HYPATIA Z ALEKSANDRII, czyli kara bez zbrodni

Hypatia, Charles William Mitchell, 1885.

Kobiety nie mają głowy do matematyki? O, wypraszam sobie, Hypatia z Aleksandii miała. Dopóki tej głowy nie straciła. Zanim  jednak do tego doszło, Hypatia – zatwardziała, ponętna dziewica, która wolała pouczać mężczyzn, niż ich kochać (który by to wytrzymał?) całe swoje życie oddała nauce. Uczyła pogan i chrześcijan, angażowała się w sprawy Aleksandrii. Dlaczego więc tak źle skończyła? Bo takiego życia nie prowadzi się bezkarnie – chociaż nie praktykowała obrzędów pogańskich, oficjalnie oskarżono ją o czary i satanizm, bo przecież każdy wie, że naukowiec uprawia czarną magię a nie naukę.
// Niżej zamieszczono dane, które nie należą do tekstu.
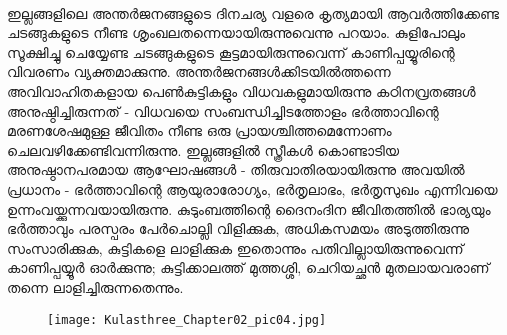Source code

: \paragraph{}ഇല്ലങ്ങളിലെ അന്തർജനങ്ങളുടെ ദിനചര്യ വളരെ കൃത്യമായി ആവർത്തിക്കേണ്ട ചടങ്ങുകളുടെ നീണ്ട ശൃംഖലതന്നെയായിരുന്നുവെന്നു പറയാം. കുളിപോലും സൂക്ഷിച്ചു ചെയ്യേണ്ട ചടങ്ങുകളുടെ കൂട്ടമായിരുന്നുവെന്ന് കാണിപ്പയ്യൂരിന്റെ വിവരണം വ്യക്തമാക്കുന്നു. അന്തർജനങ്ങൾക്കിടയിൽത്തന്നെ അവിവാഹിതകളായ പെൺകുട്ടികളും വിധവകളുമായിരുന്നു കഠിനവ്രതങ്ങൾ അനുഷ്ഠിച്ചിരുന്നത് - വിധവയെ സംബന്ധിച്ചിടത്തോളം ഭർത്താവിന്റെ മരണശേഷമുള്ള ജീവിതം നീണ്ട ഒരു പ്രായശ്ചിത്തമെന്നോണം ചെലവഴിക്കേണ്ടിവന്നിരുന്നു. ഇല്ലങ്ങളിൽ സ്ത്രീകൾ കൊണ്ടാടിയ അനുഷ്ഠാനപരമായ ആഘോഷങ്ങൾ - തിരുവാതിരയായിരുന്നു അവയിൽ പ്രധാനം - ഭർത്താവിന്റെ ആയുരാരോഗ്യം, ഭർതൃലാഭം, ഭർതൃസുഖം എന്നിവയെ ഉന്നംവയ്ക്കുന്നവയായിരുന്നു. കുടുംബത്തിന്റെ ദൈനംദിന ജീവിതത്തിൽ ഭാര്യയും ഭർത്താവും പരസ്പരം പേർചൊല്ലി വിളിക്കുക, അധികസമയം അടുത്തിരുന്നു സംസാരിക്കുക, കുട്ടികളെ ലാളിക്കുക ഇതൊന്നും പതിവില്ലായിരുന്നുവെന്ന് കാണിപ്പയ്യൂർ ഓർക്കുന്നു; കുട്ടിക്കാലത്ത് മുത്തശ്ശി, ചെറിയച്ഛൻ മുതലായവരാണ് തന്നെ ലാളിച്ചിരുന്നതെന്നും. 
\begin{figure}[h]
\begin{center}
\texttt{[image: Kulasthree\_Chapter02\_pic04.jpg]}
\end{center}
\end{figure}

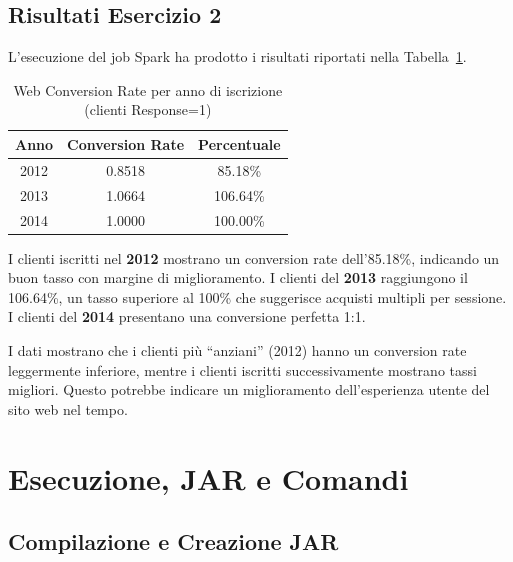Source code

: \documentclass[a4paper, 12pt, oneside]{report}
\begin{document}
\section{Risultati Esercizio 2}

L'esecuzione del job Spark ha prodotto i risultati riportati nella Tabella~\ref{tab:risultati_spark}.

\begin{table}[H]
    \centering
    \begin{tabular}{|c|c|c|}
        \hline
        \textbf{Anno} & \textbf{Conversion Rate} & \textbf{Percentuale} \\
        \hline
        2012 & 0.8518 & 85.18\% \\
        \hline
        2013 & 1.0664 & 106.64\% \\
        \hline
        2014 & 1.0000 & 100.00\% \\
        \hline
    \end{tabular}
    \caption{Web Conversion Rate per anno di iscrizione (clienti Response=1)}
    \label{tab:risultati_spark}
\end{table}

I clienti iscritti nel \textbf{2012} mostrano un conversion rate dell'85.18\%, indicando un buon tasso con margine di miglioramento. I clienti del \textbf{2013} raggiungono il 106.64\%, un tasso superiore al 100\% che suggerisce acquisti multipli per sessione. I clienti del \textbf{2014} presentano una conversione perfetta 1:1.

\begin{tcolorbox}[colback=yellow!10,colframe=yellow!50!black,title=Nota]
I dati mostrano che i clienti pi\`u ``anziani'' (2012) hanno un conversion rate leggermente inferiore, mentre i clienti iscritti successivamente mostrano tassi migliori. Questo potrebbe indicare un miglioramento dell'esperienza utente del sito web nel tempo.
\end{tcolorbox}

\chapter{Esecuzione, JAR e Comandi}

\section{Compilazione e Creazione JAR}
\end{document}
Nieoficjalnie biskup chrześcijański Cyryl (Święty Cyryl, a jakże) nie mógł ścierpieć, że jest bardziej popularna od niego. Wymknęła się spod kontroli kościoła.  Niegłupia. Niewygodna. Po złej stronie politycznej. Trzeba więc Hyptię w imię boże, bestialsko zamordować. Wywleczono ją więc przed kościół, zdarto ubranie, wyłupiono oczy i w końcu zatłuczono na śmierć za pomocą kamiennych skorup. Ciało spalono. Morderstwo wywołało wielkie oburzenie (też wśród chrześcijan), doprowadzono nawet do procesu, ale ostatecznie sprawę zamieciono pod dywan i nikogo nie ukarano. No przecież prowokowała. Sama się prosiła. Jak zwykle.

 

Hypatia z Aleksandrii (ok. 355 lub 370 r., – 415 r.)

Źródła:

  • https://historia.org.pl/2013/10/16/nauka-jest-cnota-ale-czy-warta-ryzykowania-zycia-smierc-hypatii-aleksandryjskiej/
  • https://www.imperiumromanum.edu.pl/biografie/hypatia-z-aleksandrii/

Święta Cecylia – kwiaty, muzyka i śmierć.
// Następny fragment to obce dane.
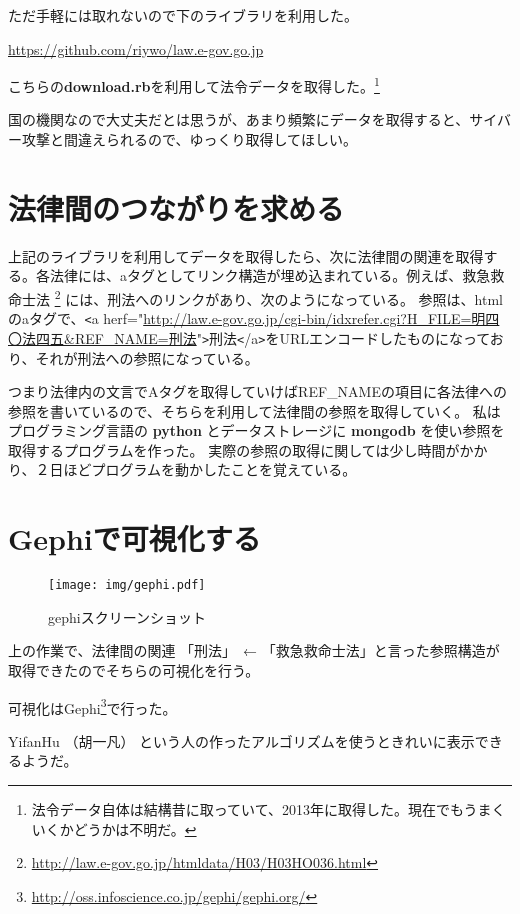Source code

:\documentclass[a5j,openany,twoside]{jsbook}
\begin{document}
ただ手軽には取れないので下のライブラリを利用した。

\url{https://github.com/riywo/law.e-gov.go.jp}

こちらの\textbf{download.rb}を利用して法令データを取得した。\footnote{法令データ自体は結構昔に取っていて、2013年に取得した。現在でもうまくいくかどうかは不明だ。}

国の機関なので大丈夫だとは思うが、あまり頻繁にデータを取得すると、サイバー攻撃と間違えられるので、ゆっくり取得してほしい。

\section{法律間のつながりを求める}

上記のライブラリを利用してデータを取得したら、次に法律間の関連を取得する。各法律には、aタグとしてリンク構造が埋め込まれている。例えば、救急救命士法 \footnote{\url{http://law.e-gov.go.jp/htmldata/H03/H03HO036.html}} には、刑法へのリンクがあり、次のようになっている。
参照は、htmlのaタグで、\verb|<|a herf="\url{http://law.e-gov.go.jp/cgi-bin/idxrefer.cgi?H_FILE=明四〇法四五&REF_NAME=刑法}"\verb|>|刑法\verb|<|/a\verb|>|をURLエンコードしたものになっており、それが刑法への参照になっている。

つまり法律内の文言でAタグを取得していけばREF\_NAMEの項目に各法律への参照を書いているので、そちらを利用して法律間の参照を取得していく。
私は プログラミング言語の \textbf{python} とデータストレージに \textbf{mongodb} を使い参照を取得するプログラムを作った。
実際の参照の取得に関しては少し時間がかかり、２日ほどプログラムを動かしたことを覚えている。

\section{Gephiで可視化する}

\begin{wrapfigure}{L}{70mm}
 \begin{center}
 \texttt{[image: img/gephi.pdf]}
 \caption{gephiスクリーンショット}
 \end{center}
\end{wrapfigure}

上の作業で、法律間の関連 「刑法」　← 「救急救命士法」と言った参照構造が取得できたのでそちらの可視化を行う。

可視化はGephi\footnote{\url{http://oss.infoscience.co.jp/gephi/gephi.org/}}で行った。

YifanHu （胡一凡） という人の作ったアルゴリズムを使うときれいに表示できるようだ。
\end{document}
Świętą Cecylię rodzice wydali za mąż za Waleriana – poganina. W noc poślubną, pod wspólną już pierzyną i dachem, Cecylia poinformowała męża, że na seks pan młody nie ma co liczyć, co więcej – na straży jej czystości stoi anioł, i jeśli Walerian też chciałby takiego anioła zobaczyć, to również – jak ona  – musi zostać chrześcijaninem. Przekonany o wyższości anioła nad seksem z żoną, nawrócił się więc Walerian, zaś anioł w nagrodę nałożył im obojgu na głowy symbol czystości: wianek z lilii i róż, urwanych prosto z boskich ogrodów. Ale takich wyborów nie podejmuje się bezkarnie: wkrótce skazano ich na męczeńską śmierć. Wprawdzie rezolutna  Cecylia zdążyła przekonać 400 żołnierzy, aby się nawrócili, jednak Jezus się nie zrewanżował się Cecylii za ten dobry uczynek i dziewczyna wylądowała w łaźni, gdzie miała na śmierć udusić się dymem.
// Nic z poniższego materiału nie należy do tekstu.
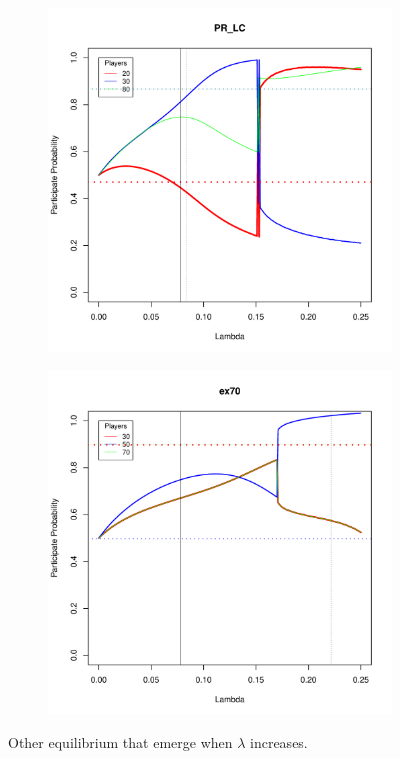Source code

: \begin{figure}[h]
	\begin{subfigure}{0.5\textwidth}
		\includegraphics[width=0.7\linewidth]{../../results/figures/PR_LC_eqilibria}
		\caption{}
		\label{fig:prlceqilibria}
	\end{subfigure}
	\hfill
	\begin{subfigure}{0.5\textwidth}
		\includegraphics[width=0.7\linewidth]{../../results/figures/ex70_eqilibria}
		\caption{}
		\label{fig:ex70eqilibria}
	\end{subfigure}

\label{fig:otherQRE}
\caption{Other equilibrium that emerge when  $\lambda$ increases.}
\end{figure}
Nie udusiła się jednak, wręcz przeciwnie – czuła zamiast dymu orzeźwiający wietrzyk. Trafiła więc pod miecz kata, który sam w sobie nie jest zawodem przyjaznym ludziom, a jednak bardzo chciał darować Cecylii życie, bo ona taka młoda i śliczna i szkoda mu jej było. Więc ciął, ale bez przekonania –  trzy razy zabierał się do jej szyi, trzy razy kaleczył, krew sikała na prawo i lewo, a ludzie… a ludzie krew zbierali i relikwia gotowa! Po trzech dniach Cecylia zmarła, a jej ciało, w stanie dziewiczym i nienaruszonym torturami, w pozycji leżącej (jak na obrazie) znaleziono w katakumbach.